Okelah kita berpikir positif dengan beranggapan tidak semua penguasa itu haus darah dan uang dan kekuasaan. Mungkin di awal masa jabatannya semua pemimpin bercita-cita luhur membawa bangsa ini ke arah kemajuan.  Pedih hati mereka melihat penderitaan rakyat, dan terpanggil untuk menegakkan kebenaran. Saat terjun ke dunia politik mereka terperangah dan mendapati dirinya melawan arus. Alih-alih merombak sistem, mereka menanggalkan idealisme dan kembali memakai sistem, doktrin dan tata cara lama untuk menjalankan tugas. Jadilah pergantian presiden demi presiden nyaris tak ada perubahan berarti. Meskipun para ahli statistik bersepakat mengatakan angka kemiskinan dan pengangguran menurun, kenyataan di lapangan adalah berbeda 180 derajat. Bagaimana mungkin perubahan akan tercapai sementara kaidah-kaidah peninggalan rezim terdahulu  dipertahankan ? Seperti jalan-jalan menuju Roma menunggang onta, kapan sampainya…

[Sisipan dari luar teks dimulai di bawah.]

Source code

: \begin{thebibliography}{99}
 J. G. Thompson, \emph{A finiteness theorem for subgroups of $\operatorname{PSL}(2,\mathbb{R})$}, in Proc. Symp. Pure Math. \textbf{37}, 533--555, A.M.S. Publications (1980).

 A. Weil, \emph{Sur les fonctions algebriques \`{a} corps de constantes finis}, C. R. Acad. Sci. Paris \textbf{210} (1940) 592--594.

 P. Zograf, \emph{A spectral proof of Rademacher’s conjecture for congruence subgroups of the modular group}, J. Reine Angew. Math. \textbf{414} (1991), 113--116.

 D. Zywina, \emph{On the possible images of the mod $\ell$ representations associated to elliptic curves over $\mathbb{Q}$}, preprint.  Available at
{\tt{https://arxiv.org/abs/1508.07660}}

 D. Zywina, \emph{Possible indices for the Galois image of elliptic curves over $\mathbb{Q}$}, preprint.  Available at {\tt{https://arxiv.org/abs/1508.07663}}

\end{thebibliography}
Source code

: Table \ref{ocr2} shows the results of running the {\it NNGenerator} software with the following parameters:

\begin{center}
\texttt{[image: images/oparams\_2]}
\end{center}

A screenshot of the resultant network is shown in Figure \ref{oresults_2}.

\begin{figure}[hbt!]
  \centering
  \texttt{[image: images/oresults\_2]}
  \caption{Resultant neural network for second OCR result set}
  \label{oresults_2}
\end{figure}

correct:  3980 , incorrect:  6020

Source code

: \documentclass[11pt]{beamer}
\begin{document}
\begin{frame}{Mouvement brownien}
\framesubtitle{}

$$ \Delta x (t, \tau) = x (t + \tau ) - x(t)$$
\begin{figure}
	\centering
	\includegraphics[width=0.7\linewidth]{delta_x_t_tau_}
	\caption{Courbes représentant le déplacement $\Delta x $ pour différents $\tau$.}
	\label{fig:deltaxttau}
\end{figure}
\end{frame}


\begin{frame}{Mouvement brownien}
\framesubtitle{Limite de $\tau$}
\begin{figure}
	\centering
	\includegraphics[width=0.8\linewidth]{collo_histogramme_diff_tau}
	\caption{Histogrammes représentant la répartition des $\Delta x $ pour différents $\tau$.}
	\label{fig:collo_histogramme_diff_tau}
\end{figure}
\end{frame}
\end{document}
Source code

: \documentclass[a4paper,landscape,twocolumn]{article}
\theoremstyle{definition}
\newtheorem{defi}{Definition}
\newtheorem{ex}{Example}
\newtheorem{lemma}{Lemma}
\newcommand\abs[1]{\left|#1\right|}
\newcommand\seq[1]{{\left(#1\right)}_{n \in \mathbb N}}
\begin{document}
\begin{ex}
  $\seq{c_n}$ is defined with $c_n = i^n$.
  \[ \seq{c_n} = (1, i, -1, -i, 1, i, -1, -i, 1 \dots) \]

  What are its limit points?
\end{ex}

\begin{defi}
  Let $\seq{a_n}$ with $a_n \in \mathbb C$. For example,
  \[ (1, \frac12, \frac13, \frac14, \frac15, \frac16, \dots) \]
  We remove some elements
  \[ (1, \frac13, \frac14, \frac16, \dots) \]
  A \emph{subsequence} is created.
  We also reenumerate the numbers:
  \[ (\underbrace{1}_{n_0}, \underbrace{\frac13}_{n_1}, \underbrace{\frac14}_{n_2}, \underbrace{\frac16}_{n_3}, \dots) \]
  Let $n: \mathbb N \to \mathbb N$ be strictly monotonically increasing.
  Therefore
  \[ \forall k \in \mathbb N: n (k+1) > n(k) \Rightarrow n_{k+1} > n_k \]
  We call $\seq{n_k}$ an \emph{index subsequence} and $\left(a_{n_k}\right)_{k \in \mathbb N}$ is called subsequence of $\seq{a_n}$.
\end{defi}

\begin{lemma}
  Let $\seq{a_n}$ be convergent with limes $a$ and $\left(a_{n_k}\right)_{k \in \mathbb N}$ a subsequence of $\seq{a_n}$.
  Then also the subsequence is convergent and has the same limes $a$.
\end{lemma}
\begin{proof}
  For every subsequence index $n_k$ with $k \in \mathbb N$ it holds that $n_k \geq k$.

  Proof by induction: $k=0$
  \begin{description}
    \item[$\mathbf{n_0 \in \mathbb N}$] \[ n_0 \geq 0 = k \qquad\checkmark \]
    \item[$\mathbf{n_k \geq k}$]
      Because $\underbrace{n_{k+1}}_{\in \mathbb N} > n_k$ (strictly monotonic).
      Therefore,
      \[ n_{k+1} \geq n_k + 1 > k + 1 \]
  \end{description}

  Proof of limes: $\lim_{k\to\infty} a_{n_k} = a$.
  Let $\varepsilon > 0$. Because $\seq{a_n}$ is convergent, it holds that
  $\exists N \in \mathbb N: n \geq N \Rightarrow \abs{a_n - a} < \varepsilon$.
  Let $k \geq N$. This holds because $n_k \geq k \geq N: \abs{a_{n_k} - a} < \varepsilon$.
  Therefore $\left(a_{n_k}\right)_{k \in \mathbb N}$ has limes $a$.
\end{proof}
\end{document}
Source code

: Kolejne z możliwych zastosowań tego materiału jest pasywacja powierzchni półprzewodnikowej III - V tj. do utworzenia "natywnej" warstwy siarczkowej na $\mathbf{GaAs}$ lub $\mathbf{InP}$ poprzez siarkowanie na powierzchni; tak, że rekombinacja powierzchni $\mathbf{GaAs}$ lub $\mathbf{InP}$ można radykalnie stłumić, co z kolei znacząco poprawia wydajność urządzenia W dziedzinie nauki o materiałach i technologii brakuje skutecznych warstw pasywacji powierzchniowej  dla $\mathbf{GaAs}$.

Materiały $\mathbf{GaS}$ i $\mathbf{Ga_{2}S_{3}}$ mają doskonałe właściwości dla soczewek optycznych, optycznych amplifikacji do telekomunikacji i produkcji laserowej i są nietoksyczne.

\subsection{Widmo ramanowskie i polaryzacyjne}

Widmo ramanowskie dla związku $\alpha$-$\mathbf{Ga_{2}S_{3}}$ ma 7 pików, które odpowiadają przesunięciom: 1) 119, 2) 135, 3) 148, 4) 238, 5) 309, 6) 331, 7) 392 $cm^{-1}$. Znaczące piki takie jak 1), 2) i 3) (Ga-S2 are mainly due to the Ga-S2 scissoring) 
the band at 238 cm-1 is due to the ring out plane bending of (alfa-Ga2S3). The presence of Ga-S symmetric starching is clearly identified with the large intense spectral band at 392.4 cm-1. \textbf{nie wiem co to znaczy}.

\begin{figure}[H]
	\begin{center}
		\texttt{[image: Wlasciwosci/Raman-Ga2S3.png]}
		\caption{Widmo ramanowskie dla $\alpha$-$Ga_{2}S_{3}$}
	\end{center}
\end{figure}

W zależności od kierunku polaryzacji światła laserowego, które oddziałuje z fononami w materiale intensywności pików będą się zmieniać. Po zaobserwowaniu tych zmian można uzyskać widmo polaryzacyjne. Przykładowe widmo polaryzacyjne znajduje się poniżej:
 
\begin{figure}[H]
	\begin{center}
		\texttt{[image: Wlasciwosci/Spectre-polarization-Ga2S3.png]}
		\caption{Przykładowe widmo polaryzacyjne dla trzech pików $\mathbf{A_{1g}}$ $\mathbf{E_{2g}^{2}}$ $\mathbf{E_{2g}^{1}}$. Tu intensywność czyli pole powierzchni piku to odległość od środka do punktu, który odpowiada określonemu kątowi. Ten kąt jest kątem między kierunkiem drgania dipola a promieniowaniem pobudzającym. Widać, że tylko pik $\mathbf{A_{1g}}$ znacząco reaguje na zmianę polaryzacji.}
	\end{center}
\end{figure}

            Daripada menambah dosa dengan memposisikan penguasa sebagai musuh bebuyutan, mari kita coba strategi baru dengan menempatkan mereka sebagai partner alias mitra kerja. Tugas penguasa adalah memimpin, itu sudah  dipahami, diketahui dan dihafalkan bersama. Karena yang dipimpin ini adalah sekumpulan manusia dan bukannya monyet atau anjing, maka bisa bersuara, berpikir dan melawan. Manusia ngeyel dan mengatakan tidak bukan karena mereka tidak senang atau benci kepada sesosok figur A, B, C atau M. Karena pernah makan sekolahan, maka punya kesadaran tinggi dan penuh tentang bagaimana seharusnya mereka dipimpin dan diarahkan. Indoktrinasi bisa dan pernah berhasil. Tapi sampai kapan manusia akan menerima nasib melulu dibodohi ? Doktrin bisa saja gagal total apabila Sang Tukang Doktrin tidak konsisten dengan janji-janji mereka. Akankah bertahan demi mengukuhkan keakuan otoritas dan menghabiskan waktu untuk menghipnotis, menyeragamkan, membuat peraturan demi peraturan, menebar pesona melalui seremoni-seremoni belaka ?
            Berikanlah kepada rakyat apa yang mereka butuhkan. Keamanan dan stabilitas ? Bukan. Kalau perut orang sudah tidak ada yang kelaparan maka yang namanya keamanan adalah ekornya, Bos. Mudah kan ?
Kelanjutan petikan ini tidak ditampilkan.